Precise interface engineering using a post-oxidized ultrathin MgAl layer for
the voltage-controlled magnetic anisotropy effect
Takayuki Nozaki,
Tomohiro Nozaki,
Hiroshige Onoda,
Hiroyasu Nakayama,
Tomohiro Ichinose,
Tatsuya Yamamoto,
Makoto Konoto,
Shinji Yuasa
Affiliations
Takayuki Nozaki
Research Center for Emerging Computing Technologies, National Institute of
Advanced Industrial Science and Technology, Tsukuba, Ibaraki 305-8568,
Japan
Tomohiro Nozaki
Research Center for Emerging Computing Technologies, National Institute of
Advanced Industrial Science and Technology, Tsukuba, Ibaraki 305-8568,
Japan
Hiroshige Onoda
Research Center for Emerging Computing Technologies, National Institute of
Advanced Industrial Science and Technology, Tsukuba, Ibaraki 305-8568,
Japan
Hiroyasu Nakayama
Research Center for Emerging Computing Technologies, National Institute of
Advanced Industrial Science and Technology, Tsukuba, Ibaraki 305-8568,
Japan
Tomohiro Ichinose
Research Center for Emerging Computing Technologies, National Institute of
Advanced Industrial Science and Technology, Tsukuba, Ibaraki 305-8568,
Japan
Tatsuya Yamamoto
Research Center for Emerging Computing Technologies, National Institute of
Advanced Industrial Science and Technology, Tsukuba, Ibaraki 305-8568,
Japan
Makoto Konoto
Research Center for Emerging Computing Technologies, National Institute of
Advanced Industrial Science and Technology, Tsukuba, Ibaraki 305-8568,
Japan
Shinji Yuasa
Research Center for Emerging Computing Technologies, National Institute of
Advanced Industrial Science and Technology, Tsukuba, Ibaraki 305-8568,
Japan
The voltage-controlled magnetic anisotropy (VCMA) effect has been proposed as an energy efficient approach for controlling the direction of magnetization.

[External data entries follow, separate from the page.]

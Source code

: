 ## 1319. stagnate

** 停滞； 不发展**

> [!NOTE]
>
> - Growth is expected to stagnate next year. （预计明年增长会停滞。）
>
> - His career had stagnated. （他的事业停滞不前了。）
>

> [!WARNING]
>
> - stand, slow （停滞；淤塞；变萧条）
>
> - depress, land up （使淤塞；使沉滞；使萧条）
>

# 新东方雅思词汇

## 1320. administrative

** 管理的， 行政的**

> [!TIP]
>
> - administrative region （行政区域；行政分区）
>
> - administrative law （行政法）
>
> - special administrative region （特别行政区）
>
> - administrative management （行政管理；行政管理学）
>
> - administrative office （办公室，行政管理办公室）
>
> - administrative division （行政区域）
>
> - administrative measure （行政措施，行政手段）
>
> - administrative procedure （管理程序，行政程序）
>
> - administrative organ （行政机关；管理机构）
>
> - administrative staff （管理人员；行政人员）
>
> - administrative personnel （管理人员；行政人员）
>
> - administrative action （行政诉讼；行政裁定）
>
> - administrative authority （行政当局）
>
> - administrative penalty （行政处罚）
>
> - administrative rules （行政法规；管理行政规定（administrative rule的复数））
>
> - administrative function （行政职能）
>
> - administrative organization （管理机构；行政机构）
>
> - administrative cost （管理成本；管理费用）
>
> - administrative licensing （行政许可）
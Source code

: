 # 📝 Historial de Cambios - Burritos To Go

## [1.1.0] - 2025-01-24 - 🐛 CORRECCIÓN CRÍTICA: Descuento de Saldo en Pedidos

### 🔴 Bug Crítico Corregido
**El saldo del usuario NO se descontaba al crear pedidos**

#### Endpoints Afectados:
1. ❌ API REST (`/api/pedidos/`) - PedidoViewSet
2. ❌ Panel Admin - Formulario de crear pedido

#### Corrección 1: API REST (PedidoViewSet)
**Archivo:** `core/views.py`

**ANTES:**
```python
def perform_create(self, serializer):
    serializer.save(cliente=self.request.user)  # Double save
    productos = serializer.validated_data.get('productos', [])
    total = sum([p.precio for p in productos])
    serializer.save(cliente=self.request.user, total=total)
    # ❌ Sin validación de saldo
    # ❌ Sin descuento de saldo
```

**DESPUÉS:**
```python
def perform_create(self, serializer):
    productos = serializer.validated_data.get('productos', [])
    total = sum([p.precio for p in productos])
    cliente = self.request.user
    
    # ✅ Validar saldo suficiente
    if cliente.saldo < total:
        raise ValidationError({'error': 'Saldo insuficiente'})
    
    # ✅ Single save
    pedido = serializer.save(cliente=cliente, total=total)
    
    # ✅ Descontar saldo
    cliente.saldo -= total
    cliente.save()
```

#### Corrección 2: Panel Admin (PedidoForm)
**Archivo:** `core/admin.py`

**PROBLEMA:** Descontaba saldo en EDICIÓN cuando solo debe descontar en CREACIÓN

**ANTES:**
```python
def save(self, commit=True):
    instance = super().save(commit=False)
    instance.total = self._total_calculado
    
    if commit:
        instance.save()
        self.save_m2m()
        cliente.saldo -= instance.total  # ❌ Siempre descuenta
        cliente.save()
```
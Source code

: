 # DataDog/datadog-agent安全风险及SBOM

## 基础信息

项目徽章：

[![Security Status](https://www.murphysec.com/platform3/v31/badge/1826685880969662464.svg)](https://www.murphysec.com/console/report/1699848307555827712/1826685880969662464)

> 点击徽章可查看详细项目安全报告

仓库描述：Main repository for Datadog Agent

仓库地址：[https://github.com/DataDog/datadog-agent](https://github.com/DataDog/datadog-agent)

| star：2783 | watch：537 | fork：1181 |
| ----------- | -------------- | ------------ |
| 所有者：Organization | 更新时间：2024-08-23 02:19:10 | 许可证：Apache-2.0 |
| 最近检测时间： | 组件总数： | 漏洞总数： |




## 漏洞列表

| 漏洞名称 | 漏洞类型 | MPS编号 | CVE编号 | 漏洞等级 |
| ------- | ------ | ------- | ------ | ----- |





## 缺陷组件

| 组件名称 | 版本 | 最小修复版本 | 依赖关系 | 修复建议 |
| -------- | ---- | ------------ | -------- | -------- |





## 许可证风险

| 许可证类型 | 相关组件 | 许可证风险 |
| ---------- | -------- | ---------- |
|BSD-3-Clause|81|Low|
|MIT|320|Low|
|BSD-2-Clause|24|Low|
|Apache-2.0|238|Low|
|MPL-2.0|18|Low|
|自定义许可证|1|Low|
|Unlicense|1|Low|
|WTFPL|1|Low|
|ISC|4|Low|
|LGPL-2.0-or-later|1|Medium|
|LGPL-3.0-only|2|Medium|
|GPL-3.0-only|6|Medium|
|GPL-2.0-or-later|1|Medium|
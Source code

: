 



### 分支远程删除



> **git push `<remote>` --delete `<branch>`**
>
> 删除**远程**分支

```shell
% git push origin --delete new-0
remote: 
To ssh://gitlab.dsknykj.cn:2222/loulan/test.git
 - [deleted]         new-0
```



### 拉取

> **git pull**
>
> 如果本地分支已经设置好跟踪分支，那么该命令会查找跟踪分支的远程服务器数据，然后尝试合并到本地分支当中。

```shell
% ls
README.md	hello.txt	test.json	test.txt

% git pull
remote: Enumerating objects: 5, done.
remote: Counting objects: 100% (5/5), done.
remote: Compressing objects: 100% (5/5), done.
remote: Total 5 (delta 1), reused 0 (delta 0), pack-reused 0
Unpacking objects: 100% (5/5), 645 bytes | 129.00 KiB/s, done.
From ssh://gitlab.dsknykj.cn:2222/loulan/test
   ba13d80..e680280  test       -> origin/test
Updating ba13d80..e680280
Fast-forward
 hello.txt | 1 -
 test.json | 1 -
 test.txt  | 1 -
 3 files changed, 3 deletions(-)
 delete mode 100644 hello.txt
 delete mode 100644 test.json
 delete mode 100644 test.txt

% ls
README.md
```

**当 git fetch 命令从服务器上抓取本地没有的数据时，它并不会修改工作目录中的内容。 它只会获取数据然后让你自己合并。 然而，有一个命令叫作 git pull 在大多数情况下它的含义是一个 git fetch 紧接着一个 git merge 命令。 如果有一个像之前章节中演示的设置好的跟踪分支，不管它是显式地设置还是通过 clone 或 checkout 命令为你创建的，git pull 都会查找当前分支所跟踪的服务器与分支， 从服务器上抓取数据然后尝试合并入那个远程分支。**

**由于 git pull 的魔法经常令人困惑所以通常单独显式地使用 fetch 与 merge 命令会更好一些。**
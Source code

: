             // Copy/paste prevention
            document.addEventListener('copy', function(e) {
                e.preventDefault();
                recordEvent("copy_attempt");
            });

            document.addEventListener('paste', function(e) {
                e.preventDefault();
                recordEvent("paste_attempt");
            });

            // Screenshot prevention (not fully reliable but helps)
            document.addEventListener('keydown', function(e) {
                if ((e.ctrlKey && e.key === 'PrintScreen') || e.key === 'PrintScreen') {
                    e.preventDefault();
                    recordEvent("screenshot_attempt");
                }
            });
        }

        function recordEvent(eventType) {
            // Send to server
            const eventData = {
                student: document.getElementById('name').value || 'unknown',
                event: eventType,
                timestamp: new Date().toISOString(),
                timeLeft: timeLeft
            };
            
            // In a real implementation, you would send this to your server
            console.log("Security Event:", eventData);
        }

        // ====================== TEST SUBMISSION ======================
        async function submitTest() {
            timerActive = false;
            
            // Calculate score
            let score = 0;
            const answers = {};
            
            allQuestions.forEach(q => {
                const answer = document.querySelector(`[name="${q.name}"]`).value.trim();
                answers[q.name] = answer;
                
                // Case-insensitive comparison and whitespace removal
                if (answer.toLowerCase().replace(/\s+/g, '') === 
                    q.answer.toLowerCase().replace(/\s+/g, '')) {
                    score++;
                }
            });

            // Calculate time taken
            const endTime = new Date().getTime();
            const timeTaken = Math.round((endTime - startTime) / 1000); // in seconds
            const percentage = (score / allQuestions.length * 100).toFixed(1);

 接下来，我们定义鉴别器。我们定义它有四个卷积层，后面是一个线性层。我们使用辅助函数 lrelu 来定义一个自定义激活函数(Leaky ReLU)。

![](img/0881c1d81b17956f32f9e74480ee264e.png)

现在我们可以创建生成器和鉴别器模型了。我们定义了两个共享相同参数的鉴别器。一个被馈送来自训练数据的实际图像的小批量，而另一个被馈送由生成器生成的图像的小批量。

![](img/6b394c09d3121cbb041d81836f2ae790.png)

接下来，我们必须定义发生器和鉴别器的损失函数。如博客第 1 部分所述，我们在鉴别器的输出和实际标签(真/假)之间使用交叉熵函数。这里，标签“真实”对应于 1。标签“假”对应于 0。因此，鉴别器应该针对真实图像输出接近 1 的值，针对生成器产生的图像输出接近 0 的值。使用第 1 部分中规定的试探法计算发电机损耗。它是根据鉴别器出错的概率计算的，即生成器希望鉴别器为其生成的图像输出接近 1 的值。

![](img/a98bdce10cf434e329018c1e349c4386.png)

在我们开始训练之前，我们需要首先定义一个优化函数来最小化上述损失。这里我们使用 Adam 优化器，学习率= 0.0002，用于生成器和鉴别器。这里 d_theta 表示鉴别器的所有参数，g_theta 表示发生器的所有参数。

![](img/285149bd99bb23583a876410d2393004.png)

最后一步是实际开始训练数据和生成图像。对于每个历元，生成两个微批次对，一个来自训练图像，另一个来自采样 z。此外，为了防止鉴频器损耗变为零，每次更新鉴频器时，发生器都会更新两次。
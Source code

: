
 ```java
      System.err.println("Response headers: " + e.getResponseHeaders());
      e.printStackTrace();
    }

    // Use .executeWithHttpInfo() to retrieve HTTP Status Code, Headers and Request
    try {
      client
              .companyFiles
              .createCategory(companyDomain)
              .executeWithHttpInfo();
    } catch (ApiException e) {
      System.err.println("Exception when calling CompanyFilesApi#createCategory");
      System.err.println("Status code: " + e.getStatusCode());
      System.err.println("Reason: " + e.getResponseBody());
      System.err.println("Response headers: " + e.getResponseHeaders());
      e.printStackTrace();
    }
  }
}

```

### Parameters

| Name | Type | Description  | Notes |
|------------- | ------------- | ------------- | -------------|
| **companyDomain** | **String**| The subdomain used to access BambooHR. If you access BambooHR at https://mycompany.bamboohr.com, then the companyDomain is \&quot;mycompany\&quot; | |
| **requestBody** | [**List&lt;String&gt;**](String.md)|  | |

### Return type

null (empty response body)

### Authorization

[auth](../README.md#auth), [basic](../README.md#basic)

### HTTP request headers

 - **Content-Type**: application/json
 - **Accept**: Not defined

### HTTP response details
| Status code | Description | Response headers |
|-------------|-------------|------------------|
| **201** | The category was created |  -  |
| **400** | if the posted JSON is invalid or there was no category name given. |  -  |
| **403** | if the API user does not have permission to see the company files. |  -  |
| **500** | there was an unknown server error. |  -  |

To demonstrate the scalability of a voltage-controlled magnetoresistive random access memory, we need to optimize the perpendicular magnetic anisotropy (PMA), tunnel magnetoresistance (TMR), and VCMA properties. Here, we performed a systematic investigation of the effects of inserting a post-oxidized MgAl layer on PMA, TMR, and VCMA in epitaxial magnetic tunnel junctions (MTJs). PMA and TMR have substantial dependences on the thickness of the MgAl layer, and their maximum values occurred when the MgAl layer was 0.20 nm thick, resulting in threefold and twofold increases in the PMA energy and TMR ratio, respectively, compared with the case without a MgAl layer. On the other hand, the VCMA coefficient increased as the MgAl layer thickness decreased and had a maximum value of −350 fJ/Vm when the MgAl layer was 0.16 nm thick, suggesting that the weakly oxidized interface provides a larger VCMA effect. Interface engineering using a post-oxidized ultrathin MgAl layer provides us with a valuable technique for precisely controlling the PMA, TMR, and VCMA properties of voltage-controlled MTJs.